%%

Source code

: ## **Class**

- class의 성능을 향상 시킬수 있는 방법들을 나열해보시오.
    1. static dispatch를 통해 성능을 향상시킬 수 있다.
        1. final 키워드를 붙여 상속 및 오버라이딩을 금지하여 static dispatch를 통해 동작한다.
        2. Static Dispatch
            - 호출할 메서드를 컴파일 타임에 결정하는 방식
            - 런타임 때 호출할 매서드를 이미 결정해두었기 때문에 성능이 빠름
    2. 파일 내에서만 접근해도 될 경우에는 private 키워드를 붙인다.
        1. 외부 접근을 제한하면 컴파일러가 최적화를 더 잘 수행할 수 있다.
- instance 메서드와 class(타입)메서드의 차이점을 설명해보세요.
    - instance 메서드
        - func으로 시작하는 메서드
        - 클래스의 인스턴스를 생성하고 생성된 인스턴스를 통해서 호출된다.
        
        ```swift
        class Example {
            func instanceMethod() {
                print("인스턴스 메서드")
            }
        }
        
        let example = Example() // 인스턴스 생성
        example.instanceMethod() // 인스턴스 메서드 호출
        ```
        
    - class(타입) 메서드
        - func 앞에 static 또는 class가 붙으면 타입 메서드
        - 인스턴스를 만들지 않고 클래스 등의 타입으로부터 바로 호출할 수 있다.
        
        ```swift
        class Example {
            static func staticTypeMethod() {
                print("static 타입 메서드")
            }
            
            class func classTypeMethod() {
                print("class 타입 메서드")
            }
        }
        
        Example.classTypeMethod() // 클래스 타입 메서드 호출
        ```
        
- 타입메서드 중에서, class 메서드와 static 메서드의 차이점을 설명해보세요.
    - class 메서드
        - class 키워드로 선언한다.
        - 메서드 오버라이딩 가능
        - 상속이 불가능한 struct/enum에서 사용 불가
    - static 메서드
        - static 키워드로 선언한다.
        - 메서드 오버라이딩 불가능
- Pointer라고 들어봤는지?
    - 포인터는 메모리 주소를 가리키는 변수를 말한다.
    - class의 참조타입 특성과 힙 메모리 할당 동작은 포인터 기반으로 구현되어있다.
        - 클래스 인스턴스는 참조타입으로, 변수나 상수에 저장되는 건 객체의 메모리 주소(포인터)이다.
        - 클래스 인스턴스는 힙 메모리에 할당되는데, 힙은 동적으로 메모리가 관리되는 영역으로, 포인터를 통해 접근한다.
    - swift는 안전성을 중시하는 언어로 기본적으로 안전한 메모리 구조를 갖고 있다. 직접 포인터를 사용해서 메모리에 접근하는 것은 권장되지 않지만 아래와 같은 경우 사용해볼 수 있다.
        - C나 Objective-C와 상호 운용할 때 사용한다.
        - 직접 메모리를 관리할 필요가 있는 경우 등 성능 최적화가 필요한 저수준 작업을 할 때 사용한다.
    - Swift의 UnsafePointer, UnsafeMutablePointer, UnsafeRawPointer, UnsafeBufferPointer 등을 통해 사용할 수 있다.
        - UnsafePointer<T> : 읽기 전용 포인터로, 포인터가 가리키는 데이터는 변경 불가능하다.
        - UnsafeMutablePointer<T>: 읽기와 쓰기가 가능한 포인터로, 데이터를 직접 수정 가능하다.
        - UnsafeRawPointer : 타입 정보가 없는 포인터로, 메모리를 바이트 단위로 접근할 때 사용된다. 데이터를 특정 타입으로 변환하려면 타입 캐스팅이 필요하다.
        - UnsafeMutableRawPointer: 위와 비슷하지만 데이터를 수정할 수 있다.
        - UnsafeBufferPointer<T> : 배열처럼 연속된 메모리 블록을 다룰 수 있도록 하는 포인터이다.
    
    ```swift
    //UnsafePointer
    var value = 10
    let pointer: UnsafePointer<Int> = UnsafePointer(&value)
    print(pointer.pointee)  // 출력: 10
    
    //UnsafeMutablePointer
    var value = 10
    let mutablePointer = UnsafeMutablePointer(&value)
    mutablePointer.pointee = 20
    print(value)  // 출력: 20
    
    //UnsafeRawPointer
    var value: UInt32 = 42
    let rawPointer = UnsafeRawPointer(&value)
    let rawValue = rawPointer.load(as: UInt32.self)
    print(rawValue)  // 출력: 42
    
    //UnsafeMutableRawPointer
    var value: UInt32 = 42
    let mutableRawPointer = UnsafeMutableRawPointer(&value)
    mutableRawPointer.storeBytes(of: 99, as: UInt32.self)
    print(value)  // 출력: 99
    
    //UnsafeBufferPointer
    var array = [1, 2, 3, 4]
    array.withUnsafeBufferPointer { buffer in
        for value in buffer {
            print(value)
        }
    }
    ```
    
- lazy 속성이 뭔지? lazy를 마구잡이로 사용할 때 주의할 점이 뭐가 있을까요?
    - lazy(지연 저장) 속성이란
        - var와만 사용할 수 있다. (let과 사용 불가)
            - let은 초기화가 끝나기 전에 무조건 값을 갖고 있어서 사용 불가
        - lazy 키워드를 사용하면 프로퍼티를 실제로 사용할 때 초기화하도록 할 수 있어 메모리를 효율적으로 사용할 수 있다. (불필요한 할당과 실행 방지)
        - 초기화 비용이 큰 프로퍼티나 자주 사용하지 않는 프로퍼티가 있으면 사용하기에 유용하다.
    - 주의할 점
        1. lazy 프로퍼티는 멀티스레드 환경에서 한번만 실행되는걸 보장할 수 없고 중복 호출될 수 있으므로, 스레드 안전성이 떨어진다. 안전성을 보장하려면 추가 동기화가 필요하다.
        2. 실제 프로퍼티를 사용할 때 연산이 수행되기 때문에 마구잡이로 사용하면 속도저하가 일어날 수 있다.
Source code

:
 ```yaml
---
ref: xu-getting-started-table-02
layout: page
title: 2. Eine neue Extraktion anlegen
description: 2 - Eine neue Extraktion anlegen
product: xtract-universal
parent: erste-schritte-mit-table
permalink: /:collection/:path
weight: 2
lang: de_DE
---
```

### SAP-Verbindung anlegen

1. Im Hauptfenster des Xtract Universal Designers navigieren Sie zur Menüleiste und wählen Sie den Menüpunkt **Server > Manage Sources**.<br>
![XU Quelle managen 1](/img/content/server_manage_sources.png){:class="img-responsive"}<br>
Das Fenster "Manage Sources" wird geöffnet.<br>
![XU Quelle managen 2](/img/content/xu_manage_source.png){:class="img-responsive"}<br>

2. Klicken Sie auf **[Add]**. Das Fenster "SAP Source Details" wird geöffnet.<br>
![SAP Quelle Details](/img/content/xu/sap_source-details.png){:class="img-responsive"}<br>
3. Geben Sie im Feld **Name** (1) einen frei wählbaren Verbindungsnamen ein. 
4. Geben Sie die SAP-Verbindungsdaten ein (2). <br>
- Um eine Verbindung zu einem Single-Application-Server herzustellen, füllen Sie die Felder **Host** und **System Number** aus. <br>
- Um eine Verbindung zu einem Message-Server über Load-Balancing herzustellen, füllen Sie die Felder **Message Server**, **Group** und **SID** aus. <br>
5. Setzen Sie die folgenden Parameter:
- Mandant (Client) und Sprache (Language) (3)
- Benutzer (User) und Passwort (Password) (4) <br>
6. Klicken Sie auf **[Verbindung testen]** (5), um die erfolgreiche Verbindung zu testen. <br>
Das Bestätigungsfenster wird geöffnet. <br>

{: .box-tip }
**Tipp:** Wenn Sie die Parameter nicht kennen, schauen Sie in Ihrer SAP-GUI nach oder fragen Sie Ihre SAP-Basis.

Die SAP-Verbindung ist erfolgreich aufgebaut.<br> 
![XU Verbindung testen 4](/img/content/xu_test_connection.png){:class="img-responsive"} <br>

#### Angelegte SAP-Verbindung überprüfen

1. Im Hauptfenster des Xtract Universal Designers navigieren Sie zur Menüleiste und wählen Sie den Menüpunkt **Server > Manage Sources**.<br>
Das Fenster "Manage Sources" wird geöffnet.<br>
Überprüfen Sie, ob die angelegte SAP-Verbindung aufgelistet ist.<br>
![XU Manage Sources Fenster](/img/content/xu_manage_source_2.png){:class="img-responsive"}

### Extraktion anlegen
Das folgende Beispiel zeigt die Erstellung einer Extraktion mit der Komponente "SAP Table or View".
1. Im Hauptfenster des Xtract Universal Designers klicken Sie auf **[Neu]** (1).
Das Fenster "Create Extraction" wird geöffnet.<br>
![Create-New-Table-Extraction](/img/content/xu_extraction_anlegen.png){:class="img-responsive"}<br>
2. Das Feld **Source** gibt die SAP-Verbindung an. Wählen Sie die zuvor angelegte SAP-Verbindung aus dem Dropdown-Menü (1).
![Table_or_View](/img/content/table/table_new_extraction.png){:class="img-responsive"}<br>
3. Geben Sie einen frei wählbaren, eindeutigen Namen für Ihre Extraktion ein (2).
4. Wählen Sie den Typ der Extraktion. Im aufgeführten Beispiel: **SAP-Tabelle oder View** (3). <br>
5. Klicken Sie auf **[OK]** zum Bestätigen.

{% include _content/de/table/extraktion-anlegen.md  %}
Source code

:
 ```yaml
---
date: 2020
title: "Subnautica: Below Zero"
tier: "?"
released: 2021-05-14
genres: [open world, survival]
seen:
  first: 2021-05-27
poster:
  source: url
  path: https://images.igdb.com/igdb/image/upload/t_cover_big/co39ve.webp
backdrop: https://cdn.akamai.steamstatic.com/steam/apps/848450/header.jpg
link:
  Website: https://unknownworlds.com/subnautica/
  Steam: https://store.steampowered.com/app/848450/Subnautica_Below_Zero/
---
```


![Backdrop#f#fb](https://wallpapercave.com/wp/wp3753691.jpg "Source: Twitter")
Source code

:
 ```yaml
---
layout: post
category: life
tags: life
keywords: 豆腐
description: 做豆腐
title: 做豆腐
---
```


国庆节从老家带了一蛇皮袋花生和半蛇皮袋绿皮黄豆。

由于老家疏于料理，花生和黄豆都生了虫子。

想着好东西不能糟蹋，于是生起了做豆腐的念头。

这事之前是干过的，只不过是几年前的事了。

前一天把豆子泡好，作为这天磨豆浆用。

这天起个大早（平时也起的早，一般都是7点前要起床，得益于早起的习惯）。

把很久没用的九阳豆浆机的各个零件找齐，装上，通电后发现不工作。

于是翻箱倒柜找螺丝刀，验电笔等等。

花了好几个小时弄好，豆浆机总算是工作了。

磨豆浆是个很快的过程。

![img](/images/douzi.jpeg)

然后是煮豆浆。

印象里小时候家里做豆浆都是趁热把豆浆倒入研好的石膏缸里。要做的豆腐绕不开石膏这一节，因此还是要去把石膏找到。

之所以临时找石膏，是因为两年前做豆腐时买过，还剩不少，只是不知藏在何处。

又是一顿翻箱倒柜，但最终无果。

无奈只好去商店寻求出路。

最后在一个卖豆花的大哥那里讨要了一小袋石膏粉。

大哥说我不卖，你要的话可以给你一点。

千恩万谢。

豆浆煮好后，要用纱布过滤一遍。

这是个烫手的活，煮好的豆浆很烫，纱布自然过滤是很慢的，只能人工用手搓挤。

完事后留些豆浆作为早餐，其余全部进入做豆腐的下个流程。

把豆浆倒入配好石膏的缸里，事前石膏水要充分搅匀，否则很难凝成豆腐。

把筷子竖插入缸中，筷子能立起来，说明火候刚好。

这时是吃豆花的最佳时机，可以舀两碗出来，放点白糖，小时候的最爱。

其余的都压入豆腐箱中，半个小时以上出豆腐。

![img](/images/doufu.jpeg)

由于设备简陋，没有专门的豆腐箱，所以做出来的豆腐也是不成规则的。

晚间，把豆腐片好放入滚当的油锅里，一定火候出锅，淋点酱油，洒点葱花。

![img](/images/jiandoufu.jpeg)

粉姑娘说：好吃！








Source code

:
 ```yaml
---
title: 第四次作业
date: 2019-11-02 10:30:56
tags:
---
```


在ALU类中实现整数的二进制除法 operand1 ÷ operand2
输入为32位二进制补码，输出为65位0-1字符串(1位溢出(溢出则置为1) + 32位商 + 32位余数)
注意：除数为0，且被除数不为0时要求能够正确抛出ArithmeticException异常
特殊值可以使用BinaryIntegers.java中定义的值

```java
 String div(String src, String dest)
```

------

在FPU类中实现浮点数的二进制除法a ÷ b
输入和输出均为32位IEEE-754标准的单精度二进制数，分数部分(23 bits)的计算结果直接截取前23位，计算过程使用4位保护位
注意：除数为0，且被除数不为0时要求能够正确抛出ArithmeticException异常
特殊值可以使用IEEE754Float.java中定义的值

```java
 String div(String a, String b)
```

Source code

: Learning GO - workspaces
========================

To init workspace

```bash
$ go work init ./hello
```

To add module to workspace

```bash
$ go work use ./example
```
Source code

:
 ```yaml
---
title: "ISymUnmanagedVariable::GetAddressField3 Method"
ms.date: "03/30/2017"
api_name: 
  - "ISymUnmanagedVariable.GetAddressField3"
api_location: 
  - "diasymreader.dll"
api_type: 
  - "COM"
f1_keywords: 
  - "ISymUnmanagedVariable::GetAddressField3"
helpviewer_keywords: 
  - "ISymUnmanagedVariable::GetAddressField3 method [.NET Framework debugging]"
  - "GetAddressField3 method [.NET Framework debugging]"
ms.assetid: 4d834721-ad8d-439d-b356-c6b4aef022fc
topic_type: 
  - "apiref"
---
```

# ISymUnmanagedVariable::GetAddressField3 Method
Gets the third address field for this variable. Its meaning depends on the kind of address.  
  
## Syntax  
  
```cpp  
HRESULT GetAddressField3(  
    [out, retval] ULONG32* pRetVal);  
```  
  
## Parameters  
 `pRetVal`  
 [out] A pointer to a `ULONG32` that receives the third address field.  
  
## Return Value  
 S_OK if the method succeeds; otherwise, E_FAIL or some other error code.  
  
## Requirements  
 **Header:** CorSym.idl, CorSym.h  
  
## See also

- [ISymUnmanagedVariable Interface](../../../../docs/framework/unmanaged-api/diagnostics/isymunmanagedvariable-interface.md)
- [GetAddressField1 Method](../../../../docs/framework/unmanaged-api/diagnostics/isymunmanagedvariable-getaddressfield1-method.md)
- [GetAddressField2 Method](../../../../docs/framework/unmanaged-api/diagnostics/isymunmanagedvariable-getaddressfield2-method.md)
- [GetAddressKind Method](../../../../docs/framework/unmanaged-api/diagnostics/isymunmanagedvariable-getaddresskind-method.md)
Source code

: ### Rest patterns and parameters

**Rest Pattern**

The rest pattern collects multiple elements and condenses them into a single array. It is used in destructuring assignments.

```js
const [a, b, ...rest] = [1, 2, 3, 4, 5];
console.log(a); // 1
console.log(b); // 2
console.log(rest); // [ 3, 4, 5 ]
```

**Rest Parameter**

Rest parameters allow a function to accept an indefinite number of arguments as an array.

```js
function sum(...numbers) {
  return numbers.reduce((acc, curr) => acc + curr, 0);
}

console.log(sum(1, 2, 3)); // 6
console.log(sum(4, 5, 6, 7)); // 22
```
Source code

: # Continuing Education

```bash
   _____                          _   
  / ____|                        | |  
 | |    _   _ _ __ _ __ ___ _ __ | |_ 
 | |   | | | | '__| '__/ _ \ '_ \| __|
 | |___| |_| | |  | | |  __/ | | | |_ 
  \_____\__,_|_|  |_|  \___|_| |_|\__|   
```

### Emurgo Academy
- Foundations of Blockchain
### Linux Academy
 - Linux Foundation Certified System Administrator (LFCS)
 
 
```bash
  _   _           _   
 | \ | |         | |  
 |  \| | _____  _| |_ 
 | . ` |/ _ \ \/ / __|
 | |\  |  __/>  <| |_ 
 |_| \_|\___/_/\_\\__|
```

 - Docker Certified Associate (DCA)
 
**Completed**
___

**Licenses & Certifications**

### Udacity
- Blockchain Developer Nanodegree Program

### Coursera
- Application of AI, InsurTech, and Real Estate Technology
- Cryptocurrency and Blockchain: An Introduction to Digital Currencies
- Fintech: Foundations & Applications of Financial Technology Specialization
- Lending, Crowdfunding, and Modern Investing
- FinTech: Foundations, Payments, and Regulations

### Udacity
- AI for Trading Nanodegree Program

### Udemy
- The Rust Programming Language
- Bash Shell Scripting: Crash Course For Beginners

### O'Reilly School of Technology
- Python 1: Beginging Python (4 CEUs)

%%

Directions. Only lines with the word "UnsafePointer" count here; copy every one from the records.

Response.
    - Swift의 UnsafePointer, UnsafeMutablePointer, UnsafeRawPointer, UnsafeBufferPointer 등을 통해 사용할 수 있다.
        - UnsafePointer<T> : 읽기 전용 포인터로, 포인터가 가리키는 데이터는 변경 불가능하다.
    //UnsafePointer
    let pointer: UnsafePointer<Int> = UnsafePointer(&value)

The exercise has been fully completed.